*TASK ITEM*.
Retype each of the records below exactly, leaving the pictures out.

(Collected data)

----------

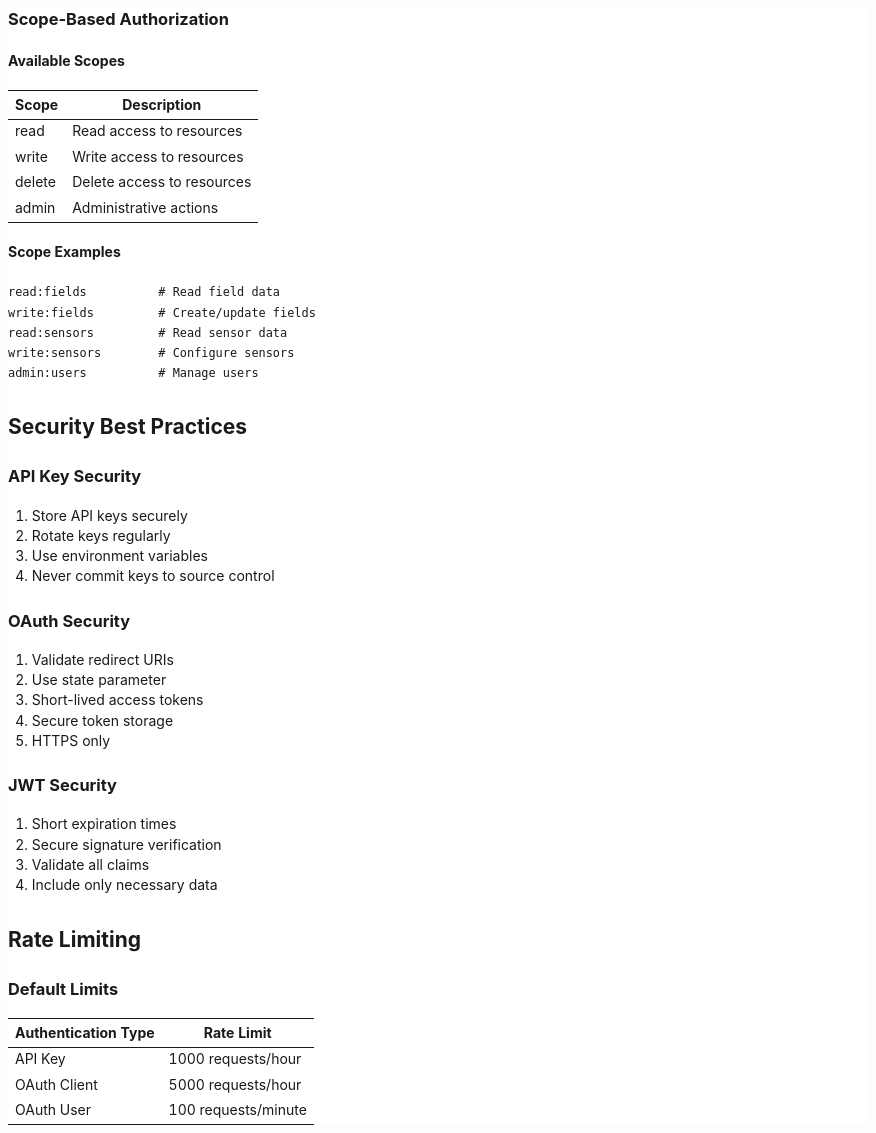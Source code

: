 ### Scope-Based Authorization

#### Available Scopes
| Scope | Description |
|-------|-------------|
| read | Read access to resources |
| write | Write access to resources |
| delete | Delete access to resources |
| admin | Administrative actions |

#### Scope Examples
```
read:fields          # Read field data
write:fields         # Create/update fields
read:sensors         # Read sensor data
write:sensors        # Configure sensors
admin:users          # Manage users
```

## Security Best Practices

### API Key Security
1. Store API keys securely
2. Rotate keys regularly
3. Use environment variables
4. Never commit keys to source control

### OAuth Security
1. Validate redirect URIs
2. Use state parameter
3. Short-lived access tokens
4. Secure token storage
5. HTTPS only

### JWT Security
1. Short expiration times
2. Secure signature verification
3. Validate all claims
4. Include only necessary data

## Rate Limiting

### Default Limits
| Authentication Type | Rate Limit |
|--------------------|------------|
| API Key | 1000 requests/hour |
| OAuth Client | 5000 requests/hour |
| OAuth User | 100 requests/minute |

----------

*WRITTEN RESPONSE*.
Source code

: ### Scope-Based Authorization

#### Available Scopes
| Scope | Description |
|-------|-------------|
| read | Read access to resources |
| write | Write access to resources |
| delete | Delete access to resources |
| admin | Administrative actions |

#### Scope Examples
```
read:fields          # Read field data
write:fields         # Create/update fields
read:sensors         # Read sensor data
write:sensors        # Configure sensors
admin:users          # Manage users
```

## Security Best Practices

### API Key Security
1. Store API keys securely
2. Rotate keys regularly
3. Use environment variables
4. Never commit keys to source control

### OAuth Security
1. Validate redirect URIs
2. Use state parameter
3. Short-lived access tokens
4. Secure token storage
5. HTTPS only

### JWT Security
1. Short expiration times
2. Secure signature verification
3. Validate all claims
4. Include only necessary data

## Rate Limiting

### Default Limits
| Authentication Type | Rate Limit |
|--------------------|------------|
| API Key | 1000 requests/hour |
| OAuth Client | 5000 requests/hour |
| OAuth User | 100 requests/minute |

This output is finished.